Saved entries
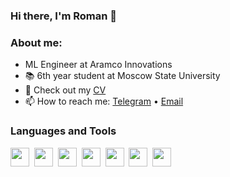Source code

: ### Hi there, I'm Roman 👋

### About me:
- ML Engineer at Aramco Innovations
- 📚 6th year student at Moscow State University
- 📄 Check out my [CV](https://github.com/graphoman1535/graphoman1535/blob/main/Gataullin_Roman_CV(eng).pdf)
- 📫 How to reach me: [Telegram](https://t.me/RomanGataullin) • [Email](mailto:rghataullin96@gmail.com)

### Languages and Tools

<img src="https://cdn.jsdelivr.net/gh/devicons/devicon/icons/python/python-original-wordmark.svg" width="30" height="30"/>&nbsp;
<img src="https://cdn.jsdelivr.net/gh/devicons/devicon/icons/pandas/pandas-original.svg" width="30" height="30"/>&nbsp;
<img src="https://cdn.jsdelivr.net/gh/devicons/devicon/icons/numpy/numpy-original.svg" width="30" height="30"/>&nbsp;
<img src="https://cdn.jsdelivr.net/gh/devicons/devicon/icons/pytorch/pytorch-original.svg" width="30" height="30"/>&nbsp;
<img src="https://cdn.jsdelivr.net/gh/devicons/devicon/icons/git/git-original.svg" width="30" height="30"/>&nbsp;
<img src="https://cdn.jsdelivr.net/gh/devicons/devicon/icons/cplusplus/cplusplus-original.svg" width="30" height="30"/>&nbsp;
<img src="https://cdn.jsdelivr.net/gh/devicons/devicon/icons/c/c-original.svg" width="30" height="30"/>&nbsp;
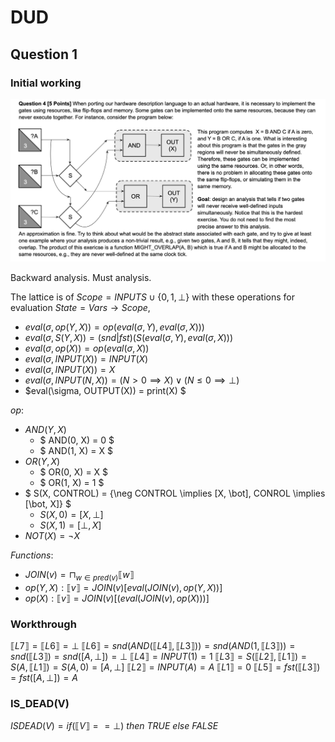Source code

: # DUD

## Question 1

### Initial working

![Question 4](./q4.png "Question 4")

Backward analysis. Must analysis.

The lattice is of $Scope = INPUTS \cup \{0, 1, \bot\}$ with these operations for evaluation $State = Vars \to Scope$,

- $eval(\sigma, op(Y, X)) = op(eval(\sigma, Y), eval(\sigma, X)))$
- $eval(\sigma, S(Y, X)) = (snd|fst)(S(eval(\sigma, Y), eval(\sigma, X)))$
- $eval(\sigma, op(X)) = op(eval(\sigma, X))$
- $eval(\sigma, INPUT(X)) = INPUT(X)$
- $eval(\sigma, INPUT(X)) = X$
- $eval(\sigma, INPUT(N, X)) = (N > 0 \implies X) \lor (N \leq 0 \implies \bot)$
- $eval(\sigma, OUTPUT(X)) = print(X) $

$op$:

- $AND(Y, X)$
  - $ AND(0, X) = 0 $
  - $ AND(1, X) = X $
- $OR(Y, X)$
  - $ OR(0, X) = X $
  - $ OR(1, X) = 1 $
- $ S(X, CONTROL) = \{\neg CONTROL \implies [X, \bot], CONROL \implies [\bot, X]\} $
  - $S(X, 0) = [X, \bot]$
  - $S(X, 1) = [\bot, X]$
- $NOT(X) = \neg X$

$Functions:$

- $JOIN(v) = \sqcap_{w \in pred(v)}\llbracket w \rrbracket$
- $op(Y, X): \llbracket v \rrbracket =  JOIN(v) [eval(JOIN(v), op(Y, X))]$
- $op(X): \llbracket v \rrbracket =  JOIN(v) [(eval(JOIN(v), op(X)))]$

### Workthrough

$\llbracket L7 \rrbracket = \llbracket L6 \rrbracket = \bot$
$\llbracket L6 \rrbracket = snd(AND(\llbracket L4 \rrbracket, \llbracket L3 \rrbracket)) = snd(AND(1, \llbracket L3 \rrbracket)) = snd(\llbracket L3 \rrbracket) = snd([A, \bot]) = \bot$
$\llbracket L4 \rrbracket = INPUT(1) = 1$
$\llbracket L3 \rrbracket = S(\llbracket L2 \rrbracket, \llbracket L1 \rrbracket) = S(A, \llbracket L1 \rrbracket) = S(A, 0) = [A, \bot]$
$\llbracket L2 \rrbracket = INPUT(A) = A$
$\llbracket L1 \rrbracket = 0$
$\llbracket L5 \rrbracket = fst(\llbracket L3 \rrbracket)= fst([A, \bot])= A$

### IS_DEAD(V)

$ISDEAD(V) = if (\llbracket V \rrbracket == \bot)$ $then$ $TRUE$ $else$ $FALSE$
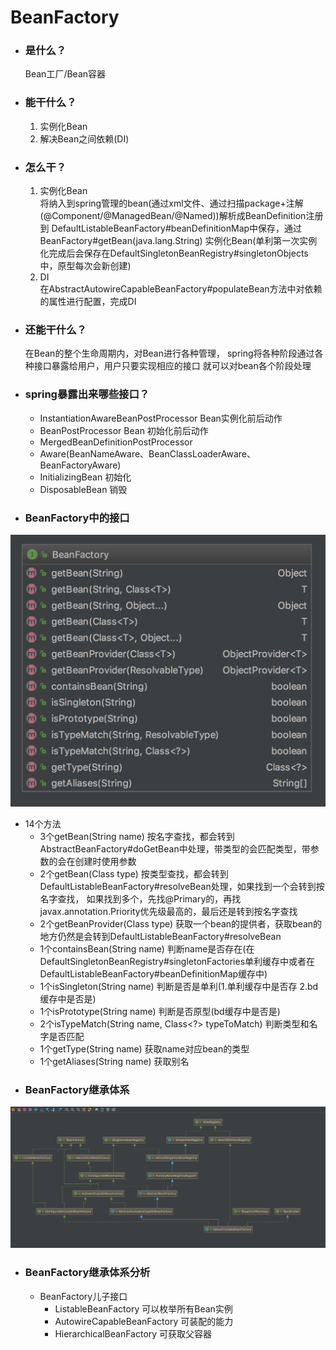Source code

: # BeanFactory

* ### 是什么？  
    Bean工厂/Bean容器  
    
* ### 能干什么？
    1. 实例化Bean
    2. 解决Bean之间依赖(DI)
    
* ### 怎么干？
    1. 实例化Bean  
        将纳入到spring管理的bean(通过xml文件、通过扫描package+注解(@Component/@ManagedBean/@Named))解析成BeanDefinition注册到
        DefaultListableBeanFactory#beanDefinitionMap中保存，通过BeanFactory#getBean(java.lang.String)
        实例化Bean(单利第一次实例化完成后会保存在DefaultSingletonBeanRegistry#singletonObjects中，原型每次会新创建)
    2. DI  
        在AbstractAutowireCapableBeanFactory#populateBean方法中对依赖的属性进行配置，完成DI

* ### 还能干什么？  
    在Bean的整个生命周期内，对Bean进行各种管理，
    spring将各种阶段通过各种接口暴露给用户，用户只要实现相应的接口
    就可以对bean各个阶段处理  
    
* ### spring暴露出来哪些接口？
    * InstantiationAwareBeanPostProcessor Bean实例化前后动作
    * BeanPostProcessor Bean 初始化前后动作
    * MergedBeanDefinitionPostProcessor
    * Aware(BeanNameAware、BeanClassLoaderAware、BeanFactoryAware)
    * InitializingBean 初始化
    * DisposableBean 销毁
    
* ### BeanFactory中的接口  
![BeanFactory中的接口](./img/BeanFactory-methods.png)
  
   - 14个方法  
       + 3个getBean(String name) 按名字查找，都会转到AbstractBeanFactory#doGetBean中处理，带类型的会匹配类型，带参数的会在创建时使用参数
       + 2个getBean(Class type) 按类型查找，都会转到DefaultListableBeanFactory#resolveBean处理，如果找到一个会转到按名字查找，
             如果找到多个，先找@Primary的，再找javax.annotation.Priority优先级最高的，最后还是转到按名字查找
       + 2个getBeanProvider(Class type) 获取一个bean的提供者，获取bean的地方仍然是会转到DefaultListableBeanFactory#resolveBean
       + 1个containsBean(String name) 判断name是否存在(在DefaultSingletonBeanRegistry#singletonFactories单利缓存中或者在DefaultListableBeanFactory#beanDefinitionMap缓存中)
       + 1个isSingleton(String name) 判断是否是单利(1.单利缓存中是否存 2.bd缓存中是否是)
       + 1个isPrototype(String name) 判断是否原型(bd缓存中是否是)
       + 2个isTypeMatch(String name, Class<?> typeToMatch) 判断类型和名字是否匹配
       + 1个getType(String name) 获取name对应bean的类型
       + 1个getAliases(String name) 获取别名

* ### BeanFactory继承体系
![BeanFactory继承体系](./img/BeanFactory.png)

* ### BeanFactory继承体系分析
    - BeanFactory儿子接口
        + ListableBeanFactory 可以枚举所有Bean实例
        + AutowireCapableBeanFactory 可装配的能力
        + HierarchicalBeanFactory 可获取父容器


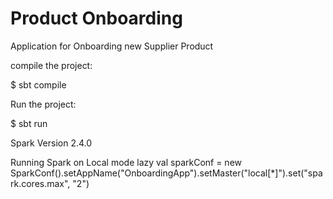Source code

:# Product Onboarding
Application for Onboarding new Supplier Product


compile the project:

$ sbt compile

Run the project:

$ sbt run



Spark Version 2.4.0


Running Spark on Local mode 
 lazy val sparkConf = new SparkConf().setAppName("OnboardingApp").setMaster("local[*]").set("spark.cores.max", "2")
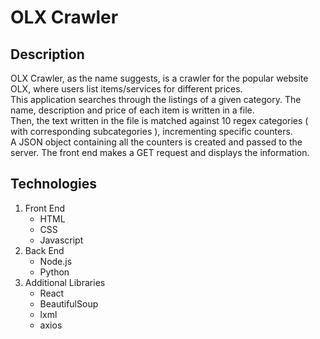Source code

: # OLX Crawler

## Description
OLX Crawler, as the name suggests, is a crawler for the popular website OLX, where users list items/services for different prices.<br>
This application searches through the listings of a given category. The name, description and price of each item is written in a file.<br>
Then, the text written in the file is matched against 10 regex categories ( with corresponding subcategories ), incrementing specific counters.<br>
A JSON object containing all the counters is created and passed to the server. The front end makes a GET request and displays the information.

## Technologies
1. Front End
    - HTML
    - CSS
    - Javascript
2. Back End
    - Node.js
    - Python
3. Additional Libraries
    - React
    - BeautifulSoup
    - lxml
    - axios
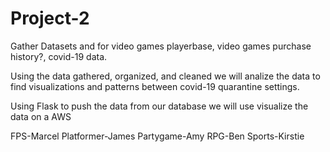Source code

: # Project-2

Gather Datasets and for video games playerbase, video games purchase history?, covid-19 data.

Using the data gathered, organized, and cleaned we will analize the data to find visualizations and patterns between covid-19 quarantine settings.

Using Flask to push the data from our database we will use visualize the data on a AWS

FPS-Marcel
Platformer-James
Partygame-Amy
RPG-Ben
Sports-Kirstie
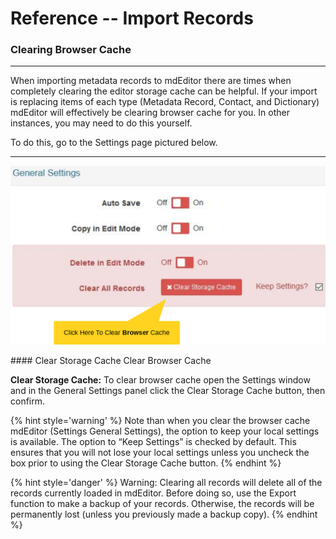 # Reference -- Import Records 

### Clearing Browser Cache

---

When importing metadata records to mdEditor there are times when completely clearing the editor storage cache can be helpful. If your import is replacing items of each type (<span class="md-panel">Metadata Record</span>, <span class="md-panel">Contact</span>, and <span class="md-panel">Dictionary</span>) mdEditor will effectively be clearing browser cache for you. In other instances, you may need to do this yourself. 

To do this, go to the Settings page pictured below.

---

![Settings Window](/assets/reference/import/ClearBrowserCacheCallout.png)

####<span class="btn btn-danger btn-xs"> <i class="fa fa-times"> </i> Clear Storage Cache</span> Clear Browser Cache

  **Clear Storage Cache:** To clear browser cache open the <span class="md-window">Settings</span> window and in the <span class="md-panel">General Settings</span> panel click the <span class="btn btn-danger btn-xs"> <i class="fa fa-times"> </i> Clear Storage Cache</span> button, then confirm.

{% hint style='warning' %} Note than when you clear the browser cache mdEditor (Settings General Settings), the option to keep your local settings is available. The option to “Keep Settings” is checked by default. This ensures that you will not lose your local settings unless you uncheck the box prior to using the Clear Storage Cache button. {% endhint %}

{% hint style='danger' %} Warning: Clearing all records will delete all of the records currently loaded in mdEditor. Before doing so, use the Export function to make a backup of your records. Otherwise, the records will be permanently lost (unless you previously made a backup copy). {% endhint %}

---

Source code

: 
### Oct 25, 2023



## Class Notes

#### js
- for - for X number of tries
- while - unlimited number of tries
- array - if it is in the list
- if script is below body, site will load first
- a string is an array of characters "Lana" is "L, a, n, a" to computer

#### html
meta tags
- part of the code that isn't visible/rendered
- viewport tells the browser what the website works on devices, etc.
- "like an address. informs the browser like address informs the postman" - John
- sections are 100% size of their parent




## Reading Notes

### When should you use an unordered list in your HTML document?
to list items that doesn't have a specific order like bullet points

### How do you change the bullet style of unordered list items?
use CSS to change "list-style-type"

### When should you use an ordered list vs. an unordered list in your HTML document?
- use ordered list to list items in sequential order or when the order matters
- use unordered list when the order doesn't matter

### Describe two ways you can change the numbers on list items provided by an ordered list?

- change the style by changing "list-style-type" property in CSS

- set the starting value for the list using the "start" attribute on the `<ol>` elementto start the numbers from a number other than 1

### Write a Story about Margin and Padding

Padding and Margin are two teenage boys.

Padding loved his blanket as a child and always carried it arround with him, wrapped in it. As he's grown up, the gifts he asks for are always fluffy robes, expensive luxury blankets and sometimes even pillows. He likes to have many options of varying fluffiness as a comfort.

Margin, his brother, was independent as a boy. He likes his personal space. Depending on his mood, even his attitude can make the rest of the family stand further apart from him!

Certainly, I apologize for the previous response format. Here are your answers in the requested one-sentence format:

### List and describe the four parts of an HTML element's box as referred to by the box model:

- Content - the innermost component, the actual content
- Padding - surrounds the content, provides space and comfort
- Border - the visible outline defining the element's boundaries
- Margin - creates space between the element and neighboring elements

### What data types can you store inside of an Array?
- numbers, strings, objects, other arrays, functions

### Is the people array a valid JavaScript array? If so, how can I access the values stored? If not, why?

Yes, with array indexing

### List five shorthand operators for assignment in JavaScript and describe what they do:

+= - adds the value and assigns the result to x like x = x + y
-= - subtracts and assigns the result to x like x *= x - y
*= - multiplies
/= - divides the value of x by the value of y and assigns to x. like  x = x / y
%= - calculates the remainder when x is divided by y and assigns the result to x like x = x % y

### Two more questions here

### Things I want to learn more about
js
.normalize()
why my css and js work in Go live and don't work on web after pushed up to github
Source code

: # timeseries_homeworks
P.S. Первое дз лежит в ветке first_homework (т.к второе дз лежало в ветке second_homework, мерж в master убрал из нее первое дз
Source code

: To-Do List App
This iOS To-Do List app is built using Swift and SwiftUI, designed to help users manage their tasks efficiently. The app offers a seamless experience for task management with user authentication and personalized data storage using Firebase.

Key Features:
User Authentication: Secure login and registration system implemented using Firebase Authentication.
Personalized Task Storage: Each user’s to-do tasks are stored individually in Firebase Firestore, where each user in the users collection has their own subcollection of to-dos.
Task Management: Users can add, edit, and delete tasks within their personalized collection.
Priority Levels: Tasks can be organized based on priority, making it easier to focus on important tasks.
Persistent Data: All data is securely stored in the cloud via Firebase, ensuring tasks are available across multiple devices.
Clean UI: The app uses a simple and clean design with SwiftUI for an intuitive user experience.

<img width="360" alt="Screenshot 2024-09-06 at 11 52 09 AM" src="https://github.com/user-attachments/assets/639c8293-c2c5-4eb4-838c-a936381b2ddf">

---

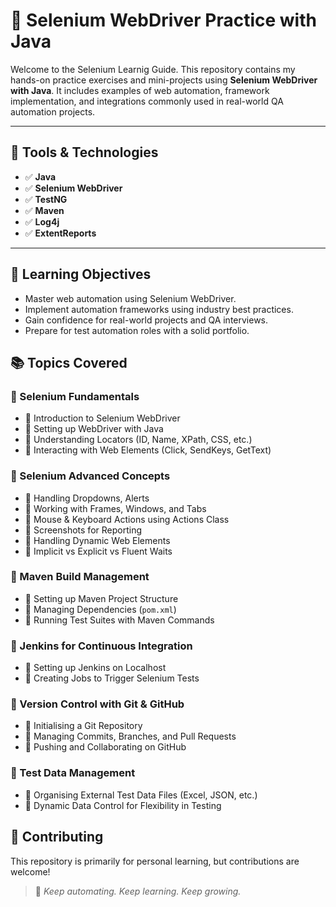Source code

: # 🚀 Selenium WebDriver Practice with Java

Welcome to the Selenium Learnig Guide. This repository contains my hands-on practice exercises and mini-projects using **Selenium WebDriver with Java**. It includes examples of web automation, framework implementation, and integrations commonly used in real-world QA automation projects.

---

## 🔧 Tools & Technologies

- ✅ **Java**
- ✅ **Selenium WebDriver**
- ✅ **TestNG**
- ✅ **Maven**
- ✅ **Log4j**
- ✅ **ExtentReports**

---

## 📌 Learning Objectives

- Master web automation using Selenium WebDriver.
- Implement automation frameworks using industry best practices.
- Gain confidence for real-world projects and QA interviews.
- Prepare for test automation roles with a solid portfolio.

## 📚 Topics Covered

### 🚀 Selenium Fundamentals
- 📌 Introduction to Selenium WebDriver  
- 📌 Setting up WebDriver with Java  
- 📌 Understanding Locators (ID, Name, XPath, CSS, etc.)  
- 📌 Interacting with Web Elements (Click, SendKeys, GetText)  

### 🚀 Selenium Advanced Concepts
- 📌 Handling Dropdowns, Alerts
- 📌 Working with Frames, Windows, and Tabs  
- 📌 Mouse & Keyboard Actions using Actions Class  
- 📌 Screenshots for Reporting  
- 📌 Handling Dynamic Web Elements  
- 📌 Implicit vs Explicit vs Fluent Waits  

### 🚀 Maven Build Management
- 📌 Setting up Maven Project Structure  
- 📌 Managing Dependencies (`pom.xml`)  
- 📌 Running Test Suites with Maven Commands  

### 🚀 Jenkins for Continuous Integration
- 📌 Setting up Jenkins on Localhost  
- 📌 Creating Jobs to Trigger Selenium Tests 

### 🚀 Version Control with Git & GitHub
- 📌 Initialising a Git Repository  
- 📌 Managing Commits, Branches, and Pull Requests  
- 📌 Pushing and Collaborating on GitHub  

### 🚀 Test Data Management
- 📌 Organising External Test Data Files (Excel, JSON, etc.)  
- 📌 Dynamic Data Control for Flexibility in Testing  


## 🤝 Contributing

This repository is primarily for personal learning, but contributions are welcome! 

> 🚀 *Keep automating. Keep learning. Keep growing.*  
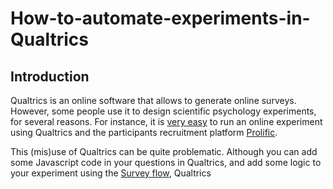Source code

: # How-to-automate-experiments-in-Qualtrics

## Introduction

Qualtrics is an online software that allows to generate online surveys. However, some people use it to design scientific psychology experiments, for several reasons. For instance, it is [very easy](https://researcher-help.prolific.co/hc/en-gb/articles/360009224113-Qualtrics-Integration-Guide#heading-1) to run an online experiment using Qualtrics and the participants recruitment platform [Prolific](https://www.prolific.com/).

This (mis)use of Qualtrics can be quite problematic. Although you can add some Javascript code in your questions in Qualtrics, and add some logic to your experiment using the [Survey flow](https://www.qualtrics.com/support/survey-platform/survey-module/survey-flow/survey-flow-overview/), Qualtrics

WORK REQUIRED => Transcribe the records above from the line holding "- $ OR(1, X) = 1 $" down to the line holding "INPUT(1) = 1$", inclusive, without adding anything.

FINAL ANSWER =>
  - $ OR(1, X) = 1 $
- $ S(X, CONTROL) = \{\neg CONTROL \implies [X, \bot], CONROL \implies [\bot, X]\} $
  - $S(X, 0) = [X, \bot]$
  - $S(X, 1) = [\bot, X]$
- $NOT(X) = \neg X$

$Functions:$

- $JOIN(v) = \sqcap_{w \in pred(v)}\llbracket w \rrbracket$
- $op(Y, X): \llbracket v \rrbracket =  JOIN(v) [eval(JOIN(v), op(Y, X))]$
- $op(X): \llbracket v \rrbracket =  JOIN(v) [(eval(JOIN(v), op(X)))]$

### Workthrough

$\llbracket L7 \rrbracket = \llbracket L6 \rrbracket = \bot$
$\llbracket L6 \rrbracket = snd(AND(\llbracket L4 \rrbracket, \llbracket L3 \rrbracket)) = snd(AND(1, \llbracket L3 \rrbracket)) = snd(\llbracket L3 \rrbracket) = snd([A, \bot]) = \bot$
$\llbracket L4 \rrbracket = INPUT(1) = 1$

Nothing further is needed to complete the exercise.